■ **WHAT IS NEEDED**: Copy each line of the entries that contains the word "integrado".

■ **AVAILABLE DATA**:

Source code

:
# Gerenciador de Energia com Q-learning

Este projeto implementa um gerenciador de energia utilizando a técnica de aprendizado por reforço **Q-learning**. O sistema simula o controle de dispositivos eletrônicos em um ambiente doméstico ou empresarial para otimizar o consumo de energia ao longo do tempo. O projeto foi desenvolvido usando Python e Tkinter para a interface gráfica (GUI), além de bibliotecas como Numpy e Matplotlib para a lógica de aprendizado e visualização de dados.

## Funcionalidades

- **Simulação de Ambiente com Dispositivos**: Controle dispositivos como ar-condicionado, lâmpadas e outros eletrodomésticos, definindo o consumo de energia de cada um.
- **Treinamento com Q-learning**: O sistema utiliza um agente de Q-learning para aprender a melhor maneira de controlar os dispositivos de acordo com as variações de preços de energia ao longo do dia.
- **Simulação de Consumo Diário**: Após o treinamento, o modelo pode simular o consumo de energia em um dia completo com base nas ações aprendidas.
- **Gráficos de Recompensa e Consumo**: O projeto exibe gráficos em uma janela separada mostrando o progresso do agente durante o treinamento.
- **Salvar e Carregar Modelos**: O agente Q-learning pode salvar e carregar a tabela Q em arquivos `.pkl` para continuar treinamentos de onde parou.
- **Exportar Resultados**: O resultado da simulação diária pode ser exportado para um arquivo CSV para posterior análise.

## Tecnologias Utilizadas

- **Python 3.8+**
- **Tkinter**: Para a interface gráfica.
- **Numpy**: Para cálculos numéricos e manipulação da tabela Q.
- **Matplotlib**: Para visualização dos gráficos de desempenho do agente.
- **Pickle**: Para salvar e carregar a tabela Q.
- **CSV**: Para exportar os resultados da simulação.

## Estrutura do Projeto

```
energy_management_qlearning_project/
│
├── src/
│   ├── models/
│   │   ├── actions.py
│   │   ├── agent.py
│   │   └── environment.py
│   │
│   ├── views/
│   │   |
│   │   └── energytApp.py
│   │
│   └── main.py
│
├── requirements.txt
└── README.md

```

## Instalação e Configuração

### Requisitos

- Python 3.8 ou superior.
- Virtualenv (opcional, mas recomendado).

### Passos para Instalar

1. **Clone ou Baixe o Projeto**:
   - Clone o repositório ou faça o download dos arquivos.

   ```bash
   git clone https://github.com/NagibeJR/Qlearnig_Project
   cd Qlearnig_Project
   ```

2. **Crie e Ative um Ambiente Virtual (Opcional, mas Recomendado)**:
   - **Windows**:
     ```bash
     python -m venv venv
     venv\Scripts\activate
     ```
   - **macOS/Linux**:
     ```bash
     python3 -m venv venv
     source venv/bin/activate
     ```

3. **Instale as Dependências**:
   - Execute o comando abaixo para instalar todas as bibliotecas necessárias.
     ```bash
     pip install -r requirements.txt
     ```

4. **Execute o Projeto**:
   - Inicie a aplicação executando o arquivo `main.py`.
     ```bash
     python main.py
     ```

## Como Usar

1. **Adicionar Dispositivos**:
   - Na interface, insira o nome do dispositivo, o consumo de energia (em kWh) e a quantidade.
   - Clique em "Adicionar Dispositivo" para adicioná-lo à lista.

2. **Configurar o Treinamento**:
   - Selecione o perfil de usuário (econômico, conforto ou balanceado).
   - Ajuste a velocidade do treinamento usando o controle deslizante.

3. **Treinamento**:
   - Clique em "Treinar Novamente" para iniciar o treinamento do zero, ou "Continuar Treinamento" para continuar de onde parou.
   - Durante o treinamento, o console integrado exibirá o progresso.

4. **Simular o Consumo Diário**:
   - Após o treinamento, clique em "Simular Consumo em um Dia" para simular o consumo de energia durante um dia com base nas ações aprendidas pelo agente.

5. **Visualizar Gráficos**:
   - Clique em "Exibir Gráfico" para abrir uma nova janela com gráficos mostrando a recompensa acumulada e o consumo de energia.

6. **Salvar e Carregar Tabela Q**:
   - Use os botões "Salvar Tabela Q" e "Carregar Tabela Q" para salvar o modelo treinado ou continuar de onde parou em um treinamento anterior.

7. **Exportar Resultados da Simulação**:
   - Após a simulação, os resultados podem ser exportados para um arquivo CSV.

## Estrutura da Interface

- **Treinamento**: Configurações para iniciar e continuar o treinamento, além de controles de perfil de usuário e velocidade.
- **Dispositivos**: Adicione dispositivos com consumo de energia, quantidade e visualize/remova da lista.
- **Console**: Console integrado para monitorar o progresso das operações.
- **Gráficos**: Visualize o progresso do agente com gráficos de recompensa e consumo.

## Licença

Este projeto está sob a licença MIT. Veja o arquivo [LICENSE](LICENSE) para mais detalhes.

■ **WRITTEN ANSWER**:
   - Durante o treinamento, o console integrado exibirá o progresso.
- **Console**: Console integrado para monitorar o progresso das operações.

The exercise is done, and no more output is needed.